結果は阿佐ヶ谷姉妹の優勝。技術が未熟な合わせみそ、地下芸人として突っ走ったあぁ~しらきは仕方がないにしても、ニッチェにはもう少し点数が入っても良かったような気がする。着眼点の面白さに甘んじてしまったことがバレたか。横澤夏子は健闘するも二位止まり。予選のネタに比べれば格段に良くなっていたが、一票を投じさせるまでの何かが足りないのだろう。優勝した阿佐ヶ谷姉妹も、正直なところそこまで出来が良いようとは思えなかったが、終盤のボン・ジョヴィを歌い出すくだりで一気に巻き返していたように思う。やはり、印象的な一押しがあると、賞レースでは強い。

 

・総評みたいなもん

なんだかんだで面白かった。

「賞金の一千万は高い」という批判があって、それは確かにそうかもしれないけれど、だからといって今更安くするのは興醒めだし、もうしょうがないじゃないかとしか言いようがない。そりゃ、M-1やKOCに比べれば、ネタのクオリティも緊張感もまったく違っているけれど、例えば今大会でいえば、根菜キャバレーが一千万を取れるかもしれない大会って、ちょっと面白くないですか。今のままだと、既存の大会とは同格にならないだろうけど、通常なら絶対に優勝し無さそうな芸人が勝っちゃって、一千万を取れちゃう大会って、私はちょっと面白いと思ってしまうんですよね。バカみたいで。

「つまらなかった」って意見もあるようだけれど、それに関しては人それぞれだからとしか言いようがない。だって、そもそも牧野ステテコが、準優勝になるような大会なんだから。あれが万人に受け入れられるとは到底思えない。とはいえ、それをきっかけに牧野がちょっとテレビに出られるようになってるんだから、その意味では若手を発掘する大会として機能できているわけで。そういうのを楽しめる人のための大会として、割り切ってもらうしかない。

とはいえ、第三回大会があるとすれば、そこで一定数の視聴者を納得させられる程度には、大衆ウケのいい大会にする必要性はあるのかもしれない。
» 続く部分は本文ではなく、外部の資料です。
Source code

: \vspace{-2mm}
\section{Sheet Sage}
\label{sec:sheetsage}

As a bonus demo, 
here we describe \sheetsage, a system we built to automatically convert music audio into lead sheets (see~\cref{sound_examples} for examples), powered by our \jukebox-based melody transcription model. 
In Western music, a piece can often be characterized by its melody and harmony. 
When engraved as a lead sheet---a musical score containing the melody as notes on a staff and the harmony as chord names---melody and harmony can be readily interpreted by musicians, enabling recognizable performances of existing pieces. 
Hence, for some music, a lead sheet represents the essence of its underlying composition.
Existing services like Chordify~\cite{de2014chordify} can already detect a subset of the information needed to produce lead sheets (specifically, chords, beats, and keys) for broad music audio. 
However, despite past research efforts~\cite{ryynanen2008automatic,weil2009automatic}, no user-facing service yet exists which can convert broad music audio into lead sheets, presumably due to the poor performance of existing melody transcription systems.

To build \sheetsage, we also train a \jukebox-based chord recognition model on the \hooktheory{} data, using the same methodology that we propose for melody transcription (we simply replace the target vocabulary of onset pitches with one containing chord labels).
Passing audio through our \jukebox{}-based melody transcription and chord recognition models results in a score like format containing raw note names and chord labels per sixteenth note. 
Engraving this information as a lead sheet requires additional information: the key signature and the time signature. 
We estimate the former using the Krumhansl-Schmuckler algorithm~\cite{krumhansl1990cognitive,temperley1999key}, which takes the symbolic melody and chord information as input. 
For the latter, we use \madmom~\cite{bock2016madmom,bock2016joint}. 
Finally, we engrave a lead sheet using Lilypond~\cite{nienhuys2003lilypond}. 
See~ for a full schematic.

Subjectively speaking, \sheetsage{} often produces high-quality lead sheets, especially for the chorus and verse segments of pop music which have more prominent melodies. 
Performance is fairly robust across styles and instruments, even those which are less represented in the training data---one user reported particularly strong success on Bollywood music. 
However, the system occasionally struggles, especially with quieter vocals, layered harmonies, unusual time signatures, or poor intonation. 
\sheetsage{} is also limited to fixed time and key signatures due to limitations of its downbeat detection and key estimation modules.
正直、現状として女性芸人に対して偏見を抱いている人はまだまだ少なくないし(批判している人たちが全員そういう考え方をしているとは思わないけれど)、その偏見を打ち砕くレベルの大会を一度はやっておいたほうがいい。ただ、一度でもやってしまったら、他の賞レースと同様の、ただただ高いクオリティを求められる大会になってしまうような気がして、それはそれでなんともかんとも。どうしたもんかしらんねえ。

こちらからは以上です。お疲れさまでした。